针对金属材料的激光立体成形 (MLSF)工艺,利用大型有限元分析工具Ansys的二次开发语言APDL,开发了成形过程温度场、应力场的参数化有限元模型。该模型综合考虑了随温度变化的材料非线性、高斯激光能量分布、对流/辐射换热边界条件、相变以及自由变形约束等一系列问题。通过使用过渡网格划分技术,在提高计算精度的基础上,大幅减少了单元数目,从而实现了金属激光立体成形过程的整体建模。采用移动热源和单元生死技术,对激光成形过程热应力场进行了有效仿真,在准确计算温度场演化规律的基础上,揭示了塑性压缩区、塑性拉伸区、卸载区等热应力场产生的原因。使用该参数化模型便于研究金属激光立体成形工艺条件、不同材料等对成形过程热应力场的影响。

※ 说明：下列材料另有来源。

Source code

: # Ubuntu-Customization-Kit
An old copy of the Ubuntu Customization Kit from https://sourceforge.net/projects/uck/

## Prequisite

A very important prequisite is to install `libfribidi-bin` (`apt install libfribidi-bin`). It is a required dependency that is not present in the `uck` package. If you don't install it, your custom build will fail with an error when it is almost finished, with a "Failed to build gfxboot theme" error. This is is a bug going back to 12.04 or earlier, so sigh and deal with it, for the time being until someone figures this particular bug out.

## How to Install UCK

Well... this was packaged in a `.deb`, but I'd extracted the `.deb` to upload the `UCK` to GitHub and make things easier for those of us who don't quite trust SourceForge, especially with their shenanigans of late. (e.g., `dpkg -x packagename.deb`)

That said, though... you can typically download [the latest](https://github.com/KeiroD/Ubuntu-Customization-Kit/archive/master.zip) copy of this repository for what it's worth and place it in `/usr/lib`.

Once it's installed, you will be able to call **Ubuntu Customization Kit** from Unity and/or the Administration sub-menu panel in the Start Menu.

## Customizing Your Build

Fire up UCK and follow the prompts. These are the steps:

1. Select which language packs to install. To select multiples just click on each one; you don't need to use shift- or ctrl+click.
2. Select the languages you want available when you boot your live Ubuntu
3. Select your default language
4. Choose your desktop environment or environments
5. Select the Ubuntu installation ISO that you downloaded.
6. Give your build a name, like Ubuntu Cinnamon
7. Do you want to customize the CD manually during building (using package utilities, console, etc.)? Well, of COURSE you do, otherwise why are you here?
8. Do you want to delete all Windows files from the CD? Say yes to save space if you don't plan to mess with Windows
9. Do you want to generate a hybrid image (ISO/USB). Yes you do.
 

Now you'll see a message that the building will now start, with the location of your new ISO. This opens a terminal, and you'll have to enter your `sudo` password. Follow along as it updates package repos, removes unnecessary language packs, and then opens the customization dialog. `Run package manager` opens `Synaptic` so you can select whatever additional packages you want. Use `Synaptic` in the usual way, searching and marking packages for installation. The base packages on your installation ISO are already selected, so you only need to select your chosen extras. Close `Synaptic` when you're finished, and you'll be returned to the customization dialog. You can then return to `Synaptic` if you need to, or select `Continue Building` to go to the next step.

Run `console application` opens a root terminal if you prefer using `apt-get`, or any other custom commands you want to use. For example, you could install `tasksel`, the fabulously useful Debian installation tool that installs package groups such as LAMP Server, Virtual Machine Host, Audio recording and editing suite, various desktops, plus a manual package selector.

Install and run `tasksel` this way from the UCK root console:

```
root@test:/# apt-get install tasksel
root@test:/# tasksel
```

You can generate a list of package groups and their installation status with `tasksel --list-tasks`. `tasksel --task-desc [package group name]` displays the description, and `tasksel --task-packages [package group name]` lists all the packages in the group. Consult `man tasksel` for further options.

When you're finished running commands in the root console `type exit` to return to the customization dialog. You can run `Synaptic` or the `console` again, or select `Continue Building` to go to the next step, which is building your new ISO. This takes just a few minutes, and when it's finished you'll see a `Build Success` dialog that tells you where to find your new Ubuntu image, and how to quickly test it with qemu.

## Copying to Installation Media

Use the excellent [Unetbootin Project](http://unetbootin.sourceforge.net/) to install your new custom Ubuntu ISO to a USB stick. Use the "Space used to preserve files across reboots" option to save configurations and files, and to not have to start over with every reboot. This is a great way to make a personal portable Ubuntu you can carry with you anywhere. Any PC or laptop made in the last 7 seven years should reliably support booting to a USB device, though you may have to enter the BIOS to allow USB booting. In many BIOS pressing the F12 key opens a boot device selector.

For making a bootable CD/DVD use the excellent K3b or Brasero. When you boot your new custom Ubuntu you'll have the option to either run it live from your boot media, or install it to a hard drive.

Based on Ansys secondary development language APDL,a parametric temperature/stress finite element model for metal laser solid forming (MLSF) process was developed. The model allows for non-linear behavior of material properties,Gaussian distribution of laser energy,thermal convection and radiation boundary condition,phase change,free deformation constraints condition et al. A full finite element model of MLSF process is established by transition mesh technology. Accuracy of simulation is improved and the element number is reduced under the model. The temperature/stress evolution of MLSF process is simulated based on moving laser beam and element birth and death technology. On the basis of the temperature distribution is evolution,the reason of inducing the compress plastic stress,tensile plastic stress and unloading zones is analyzed. The influence of MLSF process conditions on temperature/stress can be studied by utilizing the parametric finite element model in order to optimize the MLSF process.